_Data shown_
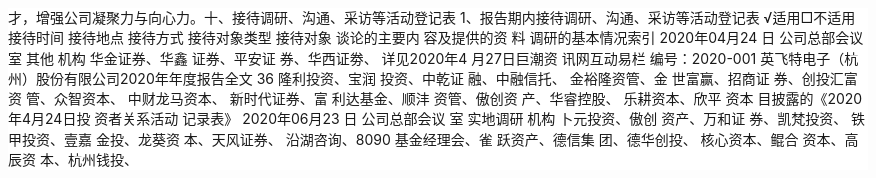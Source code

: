 才，增强公司凝聚力与向心力。十、接待调研、沟通、采访等活动登记表
1、报告期内接待调研、沟通、采访等活动登记表
√适用□不适用
接待时间
接待地点
接待方式
接待对象类型
接待对象
谈论的主要内
容及提供的资
料
调研的基本情况索引
2020年04月24
日
公司总部会议
室
其他
机构
华金证券、华鑫
证券、平安证
券、华西证劵、
详见2020年4
月27日巨潮资
讯网互动易栏
编号：2020-001
英飞特电子（杭州）股份有限公司2020年年度报告全文
36
隆利投资、宝润
投资、中乾证
融、中融信托、
金裕隆资管、金
世富赢、招商证
券、创投汇富资
管、众智资本、
中财龙马资本、
新时代证券、富
利达基金、顺沣
资管、傲创资
产、华睿控股、
乐耕资本、欣平
资本
目披露的《2020
年4月24日投
资者关系活动
记录表》
2020年06月23
日
公司总部会议
室
实地调研
机构
卜元投资、傲创
资产、万和证
券、凯梵投资、
铁甲投资、壹嘉
金投、龙葵资
本、天风证券、
沿湖咨询、8090
基金经理会、雀
跃资产、德信集
团、德华创投、
核心资本、鲲合
资本、高辰资
本、杭州钱投、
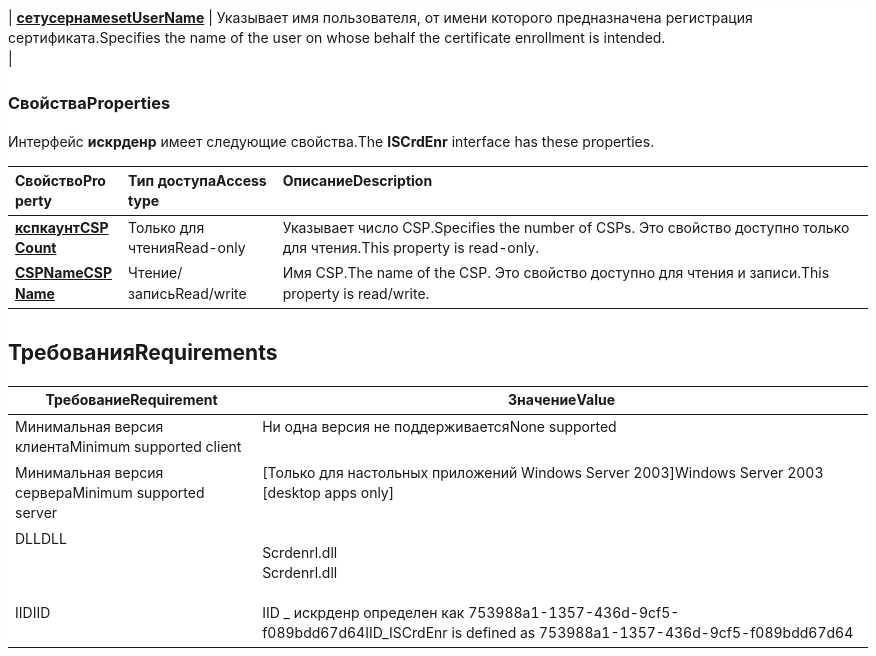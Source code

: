 | [<span data-ttu-id="f9eb6-156">**сетусернаме**</span><span class="sxs-lookup"><span data-stu-id="f9eb6-156">**setUserName**</span></span>](iscrdenr-setusername.md)                               | <span data-ttu-id="f9eb6-157">Указывает имя пользователя, от имени которого предназначена регистрация сертификата.</span><span class="sxs-lookup"><span data-stu-id="f9eb6-157">Specifies the name of the user on whose behalf the certificate enrollment is intended.</span></span><br/>                                                                                                                                                                                                                                                                                                                   |



 

### <a name="properties"></a><span data-ttu-id="f9eb6-158">Свойства</span><span class="sxs-lookup"><span data-stu-id="f9eb6-158">Properties</span></span>

<span data-ttu-id="f9eb6-159">Интерфейс **искрденр** имеет следующие свойства.</span><span class="sxs-lookup"><span data-stu-id="f9eb6-159">The **ISCrdEnr** interface has these properties.</span></span>



| <span data-ttu-id="f9eb6-160">Свойство</span><span class="sxs-lookup"><span data-stu-id="f9eb6-160">Property</span></span>                                         | <span data-ttu-id="f9eb6-161">Тип доступа</span><span class="sxs-lookup"><span data-stu-id="f9eb6-161">Access type</span></span>           | <span data-ttu-id="f9eb6-162">Описание</span><span class="sxs-lookup"><span data-stu-id="f9eb6-162">Description</span></span>                                                          |
|:-------------------------------------------------|:----------------------|:---------------------------------------------------------------------|
| [<span data-ttu-id="f9eb6-163">**кспкаунт**</span><span class="sxs-lookup"><span data-stu-id="f9eb6-163">**CSPCount**</span></span>](iscrdenr-cspcount.md)<br/> | <span data-ttu-id="f9eb6-164">Только для чтения</span><span class="sxs-lookup"><span data-stu-id="f9eb6-164">Read-only</span></span><br/>  | <span data-ttu-id="f9eb6-165">Указывает число CSP.</span><span class="sxs-lookup"><span data-stu-id="f9eb6-165">Specifies the number of CSPs.</span></span> <span data-ttu-id="f9eb6-166">Это свойство доступно только для чтения.</span><span class="sxs-lookup"><span data-stu-id="f9eb6-166">This property is read-only.</span></span><br/> |
| [<span data-ttu-id="f9eb6-167">**CSPName**</span><span class="sxs-lookup"><span data-stu-id="f9eb6-167">**CSPName**</span></span>](iscrdenr-cspname.md)<br/>   | <span data-ttu-id="f9eb6-168">Чтение/запись</span><span class="sxs-lookup"><span data-stu-id="f9eb6-168">Read/write</span></span><br/> | <span data-ttu-id="f9eb6-169">Имя CSP.</span><span class="sxs-lookup"><span data-stu-id="f9eb6-169">The name of the CSP.</span></span> <span data-ttu-id="f9eb6-170">Это свойство доступно для чтения и записи.</span><span class="sxs-lookup"><span data-stu-id="f9eb6-170">This property is read/write.</span></span> <br/>        |



 

## <a name="requirements"></a><span data-ttu-id="f9eb6-171">Требования</span><span class="sxs-lookup"><span data-stu-id="f9eb6-171">Requirements</span></span>



| <span data-ttu-id="f9eb6-172">Требование</span><span class="sxs-lookup"><span data-stu-id="f9eb6-172">Requirement</span></span> | <span data-ttu-id="f9eb6-173">Значение</span><span class="sxs-lookup"><span data-stu-id="f9eb6-173">Value</span></span> |
|-------------------------------------|-----------------------------------------------------------------------------------------|
| <span data-ttu-id="f9eb6-174">Минимальная версия клиента</span><span class="sxs-lookup"><span data-stu-id="f9eb6-174">Minimum supported client</span></span><br/> | <span data-ttu-id="f9eb6-175">Ни одна версия не поддерживается</span><span class="sxs-lookup"><span data-stu-id="f9eb6-175">None supported</span></span><br/>                                                               |
| <span data-ttu-id="f9eb6-176">Минимальная версия сервера</span><span class="sxs-lookup"><span data-stu-id="f9eb6-176">Minimum supported server</span></span><br/> | <span data-ttu-id="f9eb6-177">\[Только для настольных приложений Windows Server 2003\]</span><span class="sxs-lookup"><span data-stu-id="f9eb6-177">Windows Server 2003 \[desktop apps only\]</span></span><br/>                                    |
| <span data-ttu-id="f9eb6-178">DLL</span><span class="sxs-lookup"><span data-stu-id="f9eb6-178">DLL</span></span><br/>                      | <dl> <span data-ttu-id="f9eb6-179"><dt>Scrdenrl.dll</dt></span><span class="sxs-lookup"><span data-stu-id="f9eb6-179"><dt>Scrdenrl.dll</dt></span></span> </dl> |
| <span data-ttu-id="f9eb6-180">IID</span><span class="sxs-lookup"><span data-stu-id="f9eb6-180">IID</span></span><br/>                      | <span data-ttu-id="f9eb6-181">IID \_ искрденр определен как 753988a1-1357-436d-9cf5-f089bdd67d64</span><span class="sxs-lookup"><span data-stu-id="f9eb6-181">IID\_ISCrdEnr is defined as 753988a1-1357-436d-9cf5-f089bdd67d64</span></span><br/>             |



 

 
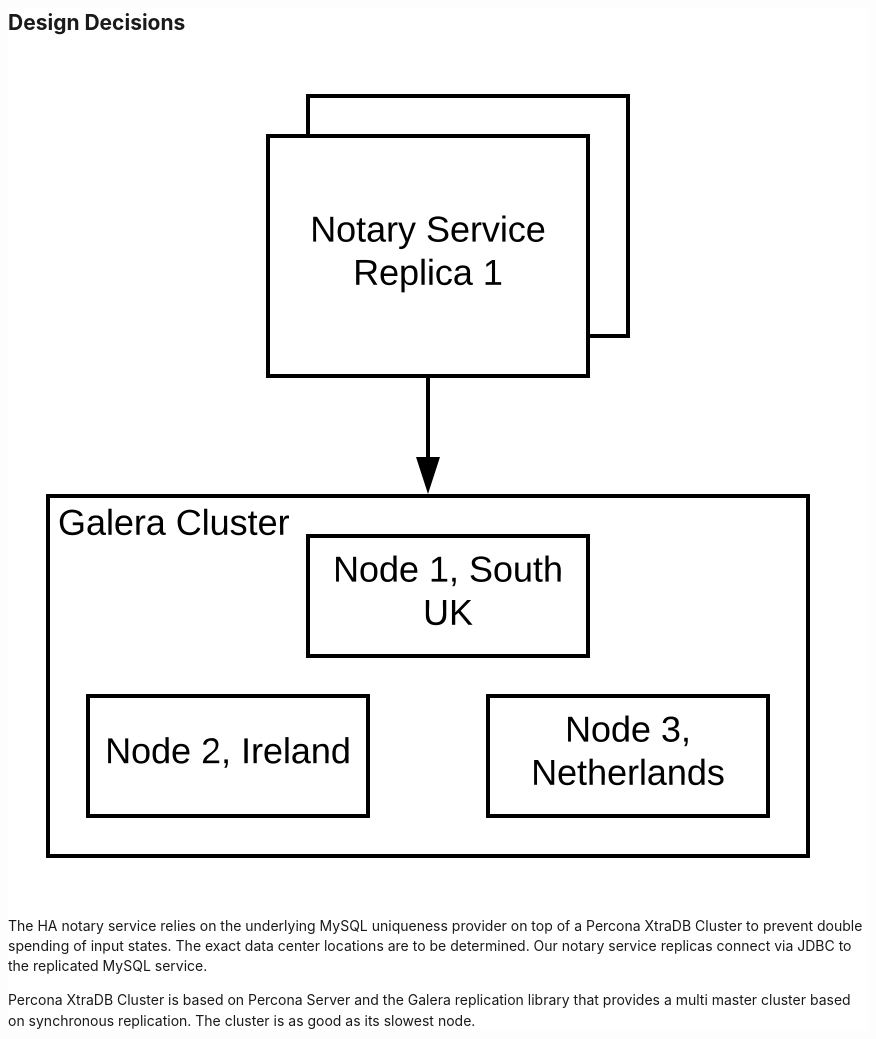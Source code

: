 ## Design Decisions

![Overview](overview.svg)

The HA notary service relies on the underlying MySQL uniqueness provider on top of a Percona XtraDB Cluster to prevent double spending of input states. The exact data center locations are to be determined. Our notary service replicas connect via JDBC to the replicated MySQL service.

Percona XtraDB Cluster is based on Percona Server and the Galera replication library that provides a multi master cluster based on synchronous replication. The cluster is as good as its slowest node.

_Assignment_
Copy each line of the listing that carries the word "Minimum".

_Answer section_
| <span data-ttu-id="f9eb6-174">Минимальная версия клиента</span><span class="sxs-lookup"><span data-stu-id="f9eb6-174">Minimum supported client</span></span><br/> | <span data-ttu-id="f9eb6-175">Ни одна версия не поддерживается</span><span class="sxs-lookup"><span data-stu-id="f9eb6-175">None supported</span></span><br/>                                                               |
| <span data-ttu-id="f9eb6-176">Минимальная версия сервера</span><span class="sxs-lookup"><span data-stu-id="f9eb6-176">Minimum supported server</span></span><br/> | <span data-ttu-id="f9eb6-177">\[Только для настольных приложений Windows Server 2003\]</span><span class="sxs-lookup"><span data-stu-id="f9eb6-177">Windows Server 2003 \[desktop apps only\]</span></span><br/>                                    |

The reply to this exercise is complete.